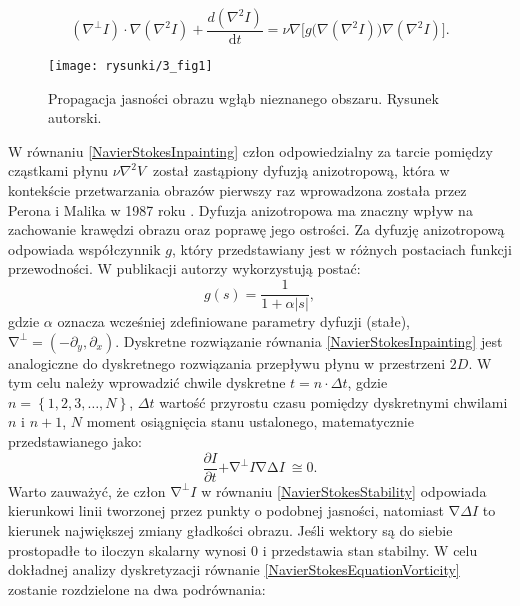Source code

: \documentclass[a4paper,12pt,twoside,openany]{report}
\begin{document}
\begin{equation}
\left( \nabla ^ \bot I \right) \cdot \nabla \left(\nabla^{2} I \right) +\frac{d\left( \nabla ^{2}I\right)}{\mathrm{d}t} = \nu \nabla \Big[ g \Big( \nabla \left(\nabla ^2 I \right) \Big) \nabla \left( \nabla^2 I \right) \Big]
\label{NavierStokesInpainting}
.
\end{equation}
\begin{figure}[!h]
	\centering
	\texttt{[image: rysunki/3\_fig1]}
	\caption{Propagacja jasności obrazu wgłąb nieznanego obszaru. Rysunek autorski.}
	\label{3_fig1}
\end{figure}
W równaniu \eqref{NavierStokesInpainting} człon odpowiedzialny za tarcie pomiędzy cząstkami płynu $\nu {\nabla }^2V\ $ został zastąpiony dyfuzją anizotropową, która w kontekście przetwarzania obrazów pierwszy raz wprowadzona została przez Perona i Malika w 1987 roku \cite{perona1990scale}.
Dyfuzja anizotropowa ma znaczny wpływ na zachowanie krawędzi obrazu oraz poprawę jego ostrości. Za dyfuzję anizotropową odpowiada współczynnik $g$, który przedstawiany jest w różnych postaciach funkcji przewodności. W publikacji \cite{au2001image} autorzy wykorzystują postać:
\begin{equation}
g\left(s\right)=\frac{1}{1+\alpha \left|s\right|}
,
\end{equation}
gdzie $\alpha$ oznacza wcześniej zdefiniowane parametry dyfuzji (stałe), ${\mathrm{\nabla }}^{\bot }=({-\partial }_y,{\partial }_x)$. 
Dyskretne rozwiązanie równania \eqref{NavierStokesInpainting} jest analogiczne do dyskretnego rozwiązania przepływu płynu w przestrzeni $2D$. W tym celu należy wprowadzić chwile dyskretne $t=n\cdot \Delta t$, gdzie $n=\left\{1,2,3,\dots ,N\right\}$, $\Delta t$ wartość przyrostu czasu pomiędzy dyskretnymi chwilami $n$ i $n+1$, $N$ moment osiągnięcia stanu ustalonego, matematycznie przedstawianego jako:
\begin{equation}
\frac{\partial I}{\partial t}\mathrm{+}{\mathrm{\nabla }}^{\mathrm{\bot }}I\mathrm{\nabla }\mathrm{\Delta }I\mathrm{\ }\mathrm{\cong }\mathrm{0}
\label{NavierStokesStability}
.
\end{equation}
Warto zauważyć, że człon ${\mathrm{\nabla }}^{\bot }I$ w równaniu \eqref{NavierStokesStability} odpowiada kierunkowi linii tworzonej przez punkty o podobnej jasności, natomiast $\mathrm{\nabla }\Delta I$ to kierunek największej zmiany gładkości obrazu. Jeśli wektory są do siebie prostopadłe to iloczyn skalarny wynosi 0 i przedstawia stan stabilny. 
W celu dokładnej analizy dyskretyzacji równanie \eqref{NavierStokesEquationVorticity} zostanie rozdzielone na dwa podrównania:
\end{document}

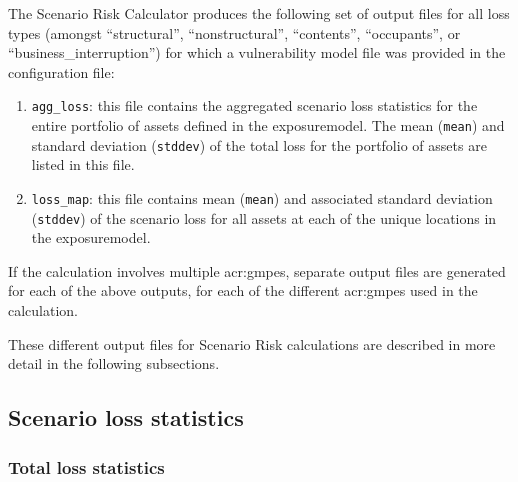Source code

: The Scenario Risk Calculator produces the following set of output files for
all loss types (amongst ``structural'', ``nonstructural'', ``contents'',
``occupants'', or ``business\_interruption'') for which a vulnerability model
file was provided in the configuration file:

\begin{enumerate}

  \item \Verb+agg_loss+: this file contains the aggregated scenario
    loss statistics for the entire portfolio of \glspl{asset} defined
    in the \gls{exposuremodel}. The mean (\Verb+mean+) and standard
    deviation (\Verb+stddev+) of the total loss for the portfolio of
    \glspl{asset} are listed in this file.

  \item \Verb+loss_map+: this file contains mean (\Verb+mean+) and
    associated standard deviation (\Verb+stddev+) of the scenario loss for all
    \glspl{asset} at each of the unique locations in the \gls{exposuremodel}.

\end{enumerate}

If the calculation involves multiple \glspl{acr:gmpe}, separate output files
are generated for each of the above outputs, for each of the different
\glspl{acr:gmpe} used in the calculation.

These different output files for Scenario Risk calculations are described in
more detail in the following subsections.


\subsection{Scenario loss statistics}
\label{subsec:scenario_loss_statistics}



\subsubsection{Total loss statistics}
\label{subsubsec:scenario_total_loss_statistics}

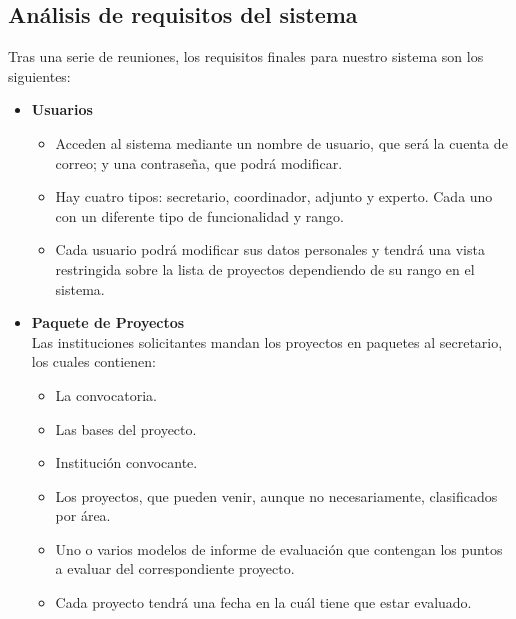 \documentclass[12pt,a4paper,spanish,twoside]{article}
\begin{document}
\subsection{Análisis de requisitos del sistema}
Tras una serie de reuniones, los requisitos finales para nuestro sistema son los siguientes:
\begin{itemize}

\item \textbf{Usuarios}
\begin{itemize}
\item Acceden al sistema mediante un nombre de usuario, que será la cuenta de correo; y una 
contraseña, que podrá modificar.
\item Hay cuatro tipos: secretario, coordinador, adjunto y experto. Cada uno con un diferente 
tipo de funcionalidad y rango.
\item Cada usuario podrá modificar sus datos personales y tendrá una vista restringida sobre la 
lista de proyectos dependiendo de su rango en el sistema.
\end{itemize}

\item \textbf{Paquete de Proyectos}
\\Las instituciones solicitantes mandan los proyectos en paquetes al secretario, los cuales 
contienen:
\begin{itemize}
\item La convocatoria.
\item Las bases del proyecto.
\item Institución convocante.
\item Los proyectos, que pueden venir, aunque no necesariamente, clasificados por área.
\item Uno o varios modelos de informe de evaluación que contengan los puntos a evaluar del 
correspondiente proyecto. 
\item Cada proyecto tendrá una fecha en la cuál tiene que estar evaluado.
\end{itemize}


\end{itemize}
\end{document}
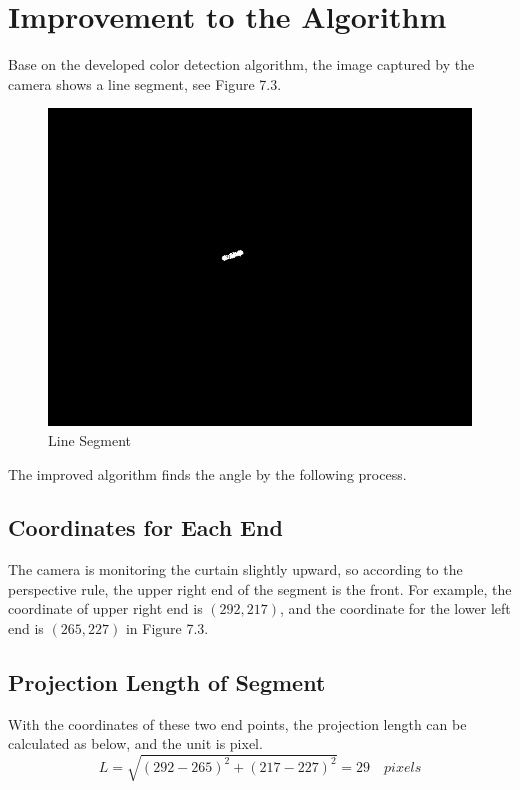 \section{Improvement to the Algorithm}
Base on the developed color detection algorithm, the image captured by the camera shows a line segment, see Figure 7.3.
\begin{figure}[ht!]
\begin{center}
\includegraphics[scale = 0.6]{pics/segment.png}
\caption{Line Segment}
\end{center}
\end{figure}
The improved algorithm finds the angle by the following process. 
\subsection{Coordinates for Each End}

The camera is monitoring the curtain slightly upward, so according to the perspective rule, the upper right end of the segment is the front. For example, the coordinate of upper right end is $(292,217)$, and the coordinate for the lower left end is $(265, 227)$ in Figure 7.3.

\subsection{Projection Length of Segment}

With the coordinates of these two end points, the projection length can be calculated as below, and the unit is pixel. 
\begin{equation}
L = \sqrt{(292-265)^2+(217-227)^2} = 29 \quad pixels
\end{equation}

◆ REQUIRED WORK ◆
Scan the material for the string "przez". Copy each line where it appears.

◆ TASK OUTPUT ◆
W równaniu \eqref{NavierStokesInpainting} człon odpowiedzialny za tarcie pomiędzy cząstkami płynu $\nu {\nabla }^2V\ $ został zastąpiony dyfuzją anizotropową, która w kontekście przetwarzania obrazów pierwszy raz wprowadzona została przez Perona i Malika w 1987 roku \cite{perona1990scale}.
Warto zauważyć, że człon ${\mathrm{\nabla }}^{\bot }I$ w równaniu \eqref{NavierStokesStability} odpowiada kierunkowi linii tworzonej przez punkty o podobnej jasności, natomiast $\mathrm{\nabla }\Delta I$ to kierunek największej zmiany gładkości obrazu. Jeśli wektory są do siebie prostopadłe to iloczyn skalarny wynosi 0 i przedstawia stan stabilny. 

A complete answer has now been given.